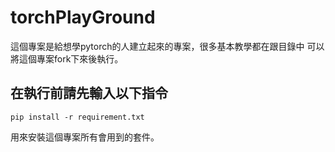 # torchPlayGround

這個專案是給想學pytorch的人建立起來的專案，很多基本教學都在跟目錄中
可以將這個專案fork下來後執行。

## 在執行前請先輸入以下指令
```cmd=
pip install -r requirement.txt
```
用來安裝這個專案所有會用到的套件。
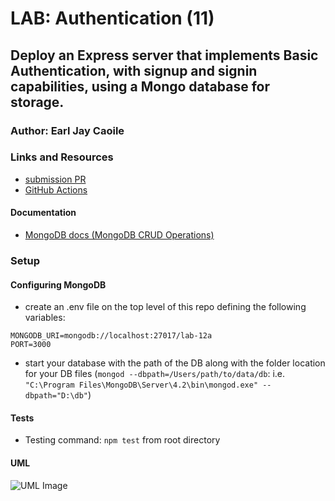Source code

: # LAB: Authentication (11)

## Deploy an Express server that implements Basic Authentication, with signup and signin capabilities, using a Mongo database for storage.

### Author: Earl Jay Caoile

### Links and Resources

- [submission PR](https://github.com/js-401n15-eoc/lab-12a/pull/1)
- [GitHub Actions](https://github.com/js-401n15-eoc/lab-12a/actions)

#### Documentation

- [MongoDB docs (MongoDB CRUD Operations)](https://docs.mongodb.com/manual/crud/)

### Setup

#### Configuring MongoDB

- create an .env file on the top level of this repo defining the following variables:

```
MONGODB_URI=mongodb://localhost:27017/lab-12a
PORT=3000
```

- start your database with the path of the DB along with the folder location for your DB files (`mongod --dbpath=/Users/path/to/data/db`: i.e. `"C:\Program Files\MongoDB\Server\4.2\bin\mongod.exe" --dbpath="D:\db"`)

#### Tests

- Testing command: `npm test` from root directory

#### UML

![UML Image](lab-12a-UML.png "uml diagram")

########################################

WHAT TO WORK ON
Exactly as written, reproduce the lines from the beginning of the material through the line with "### Links and Resources", and skip any picture.

SOLUTION TO THIS TASK
 # torchPlayGround

這個專案是給想學pytorch的人建立起來的專案，很多基本教學都在跟目錄中
可以將這個專案fork下來後執行。

## 在執行前請先輸入以下指令
```cmd=
pip install -r requirement.txt
```
用來安裝這個專案所有會用到的套件。
Source code

: # LAB: Authentication (11)

## Deploy an Express server that implements Basic Authentication, with signup and signin capabilities, using a Mongo database for storage.

### Author: Earl Jay Caoile

### Links and Resources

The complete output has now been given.